Below is a block of records: output all of them exactly and leave out the pictures.
◇ ◇ ◇ ◇ ◇ ◇ ◇
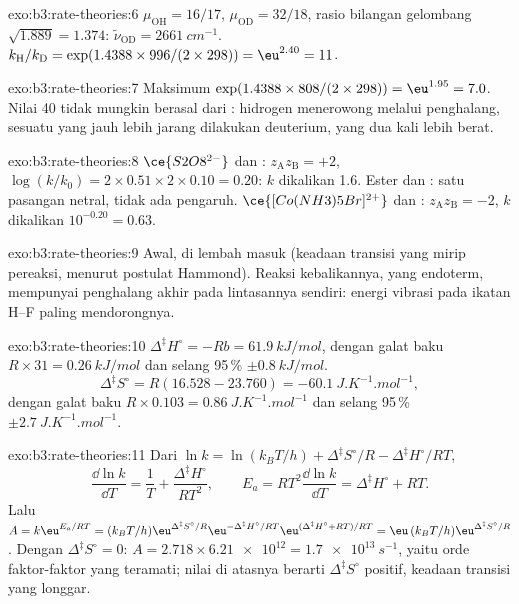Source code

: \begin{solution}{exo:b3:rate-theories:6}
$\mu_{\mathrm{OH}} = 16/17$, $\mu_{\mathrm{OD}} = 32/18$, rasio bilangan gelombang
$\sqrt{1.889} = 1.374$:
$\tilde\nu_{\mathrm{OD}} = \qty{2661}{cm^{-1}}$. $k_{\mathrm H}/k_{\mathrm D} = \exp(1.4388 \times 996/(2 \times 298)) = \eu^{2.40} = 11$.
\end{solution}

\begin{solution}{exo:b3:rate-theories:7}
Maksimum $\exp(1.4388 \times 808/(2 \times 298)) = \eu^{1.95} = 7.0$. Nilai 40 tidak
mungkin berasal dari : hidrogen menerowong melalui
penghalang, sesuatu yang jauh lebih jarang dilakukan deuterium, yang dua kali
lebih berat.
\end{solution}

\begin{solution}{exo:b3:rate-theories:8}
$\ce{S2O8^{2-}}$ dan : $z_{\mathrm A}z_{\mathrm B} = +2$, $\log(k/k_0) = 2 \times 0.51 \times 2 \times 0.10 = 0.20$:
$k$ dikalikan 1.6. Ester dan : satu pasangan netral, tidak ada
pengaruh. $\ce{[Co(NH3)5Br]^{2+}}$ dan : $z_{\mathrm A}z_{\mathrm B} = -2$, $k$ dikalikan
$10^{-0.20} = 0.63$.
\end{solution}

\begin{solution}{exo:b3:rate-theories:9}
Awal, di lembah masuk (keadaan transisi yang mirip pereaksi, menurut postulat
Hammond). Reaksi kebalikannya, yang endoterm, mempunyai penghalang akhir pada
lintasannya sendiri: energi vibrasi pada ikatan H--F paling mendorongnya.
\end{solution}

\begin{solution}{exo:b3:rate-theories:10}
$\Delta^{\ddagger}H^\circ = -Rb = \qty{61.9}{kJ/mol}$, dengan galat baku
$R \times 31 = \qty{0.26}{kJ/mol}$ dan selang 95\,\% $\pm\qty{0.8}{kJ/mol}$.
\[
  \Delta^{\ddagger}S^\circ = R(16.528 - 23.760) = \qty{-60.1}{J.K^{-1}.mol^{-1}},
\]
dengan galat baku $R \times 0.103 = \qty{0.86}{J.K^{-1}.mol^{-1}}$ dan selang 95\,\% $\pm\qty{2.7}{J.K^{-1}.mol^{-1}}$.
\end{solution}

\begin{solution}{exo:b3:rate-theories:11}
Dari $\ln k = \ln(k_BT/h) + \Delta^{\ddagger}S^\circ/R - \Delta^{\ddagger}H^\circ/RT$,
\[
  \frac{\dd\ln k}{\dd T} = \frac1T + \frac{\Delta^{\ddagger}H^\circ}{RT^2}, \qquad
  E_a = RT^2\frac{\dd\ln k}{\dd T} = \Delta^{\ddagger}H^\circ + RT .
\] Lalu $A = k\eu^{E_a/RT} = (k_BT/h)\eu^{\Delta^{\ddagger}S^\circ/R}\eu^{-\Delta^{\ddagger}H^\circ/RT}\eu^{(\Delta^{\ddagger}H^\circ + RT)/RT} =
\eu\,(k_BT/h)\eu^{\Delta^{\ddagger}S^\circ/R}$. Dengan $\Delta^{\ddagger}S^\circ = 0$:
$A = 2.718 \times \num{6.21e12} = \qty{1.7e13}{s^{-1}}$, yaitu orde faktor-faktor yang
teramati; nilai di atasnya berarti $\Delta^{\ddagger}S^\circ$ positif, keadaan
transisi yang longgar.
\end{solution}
◇ ◇ ◇ ◇ ◇ ◇ ◇
Answer space ▸
Source code

: \begin{solution}{exo:b3:rate-theories:6}
$\mu_{\mathrm{OH}} = 16/17$, $\mu_{\mathrm{OD}} = 32/18$, rasio bilangan gelombang
$\sqrt{1.889} = 1.374$:
$\tilde\nu_{\mathrm{OD}} = \qty{2661}{cm^{-1}}$. $k_{\mathrm H}/k_{\mathrm D} = \exp(1.4388 \times 996/(2 \times 298)) = \eu^{2.40} = 11$.
\end{solution}

\begin{solution}{exo:b3:rate-theories:7}
Maksimum $\exp(1.4388 \times 808/(2 \times 298)) = \eu^{1.95} = 7.0$. Nilai 40 tidak
mungkin berasal dari : hidrogen menerowong melalui
penghalang, sesuatu yang jauh lebih jarang dilakukan deuterium, yang dua kali
lebih berat.
\end{solution}

\begin{solution}{exo:b3:rate-theories:8}
$\ce{S2O8^{2-}}$ dan : $z_{\mathrm A}z_{\mathrm B} = +2$, $\log(k/k_0) = 2 \times 0.51 \times 2 \times 0.10 = 0.20$:
$k$ dikalikan 1.6. Ester dan : satu pasangan netral, tidak ada
pengaruh. $\ce{[Co(NH3)5Br]^{2+}}$ dan : $z_{\mathrm A}z_{\mathrm B} = -2$, $k$ dikalikan
$10^{-0.20} = 0.63$.
\end{solution}

\begin{solution}{exo:b3:rate-theories:9}
Awal, di lembah masuk (keadaan transisi yang mirip pereaksi, menurut postulat
Hammond). Reaksi kebalikannya, yang endoterm, mempunyai penghalang akhir pada
lintasannya sendiri: energi vibrasi pada ikatan H--F paling mendorongnya.
\end{solution}

\begin{solution}{exo:b3:rate-theories:10}
$\Delta^{\ddagger}H^\circ = -Rb = \qty{61.9}{kJ/mol}$, dengan galat baku
$R \times 31 = \qty{0.26}{kJ/mol}$ dan selang 95\,\% $\pm\qty{0.8}{kJ/mol}$.
\[
  \Delta^{\ddagger}S^\circ = R(16.528 - 23.760) = \qty{-60.1}{J.K^{-1}.mol^{-1}},
\]
dengan galat baku $R \times 0.103 = \qty{0.86}{J.K^{-1}.mol^{-1}}$ dan selang 95\,\% $\pm\qty{2.7}{J.K^{-1}.mol^{-1}}$.
\end{solution}

\begin{solution}{exo:b3:rate-theories:11}
Dari $\ln k = \ln(k_BT/h) + \Delta^{\ddagger}S^\circ/R - \Delta^{\ddagger}H^\circ/RT$,
\[
  \frac{\dd\ln k}{\dd T} = \frac1T + \frac{\Delta^{\ddagger}H^\circ}{RT^2}, \qquad
  E_a = RT^2\frac{\dd\ln k}{\dd T} = \Delta^{\ddagger}H^\circ + RT .
\] Lalu $A = k\eu^{E_a/RT} = (k_BT/h)\eu^{\Delta^{\ddagger}S^\circ/R}\eu^{-\Delta^{\ddagger}H^\circ/RT}\eu^{(\Delta^{\ddagger}H^\circ + RT)/RT} =
\eu\,(k_BT/h)\eu^{\Delta^{\ddagger}S^\circ/R}$. Dengan $\Delta^{\ddagger}S^\circ = 0$:
$A = 2.718 \times \num{6.21e12} = \qty{1.7e13}{s^{-1}}$, yaitu orde faktor-faktor yang
teramati; nilai di atasnya berarti $\Delta^{\ddagger}S^\circ$ positif, keadaan
transisi yang longgar.
\end{solution}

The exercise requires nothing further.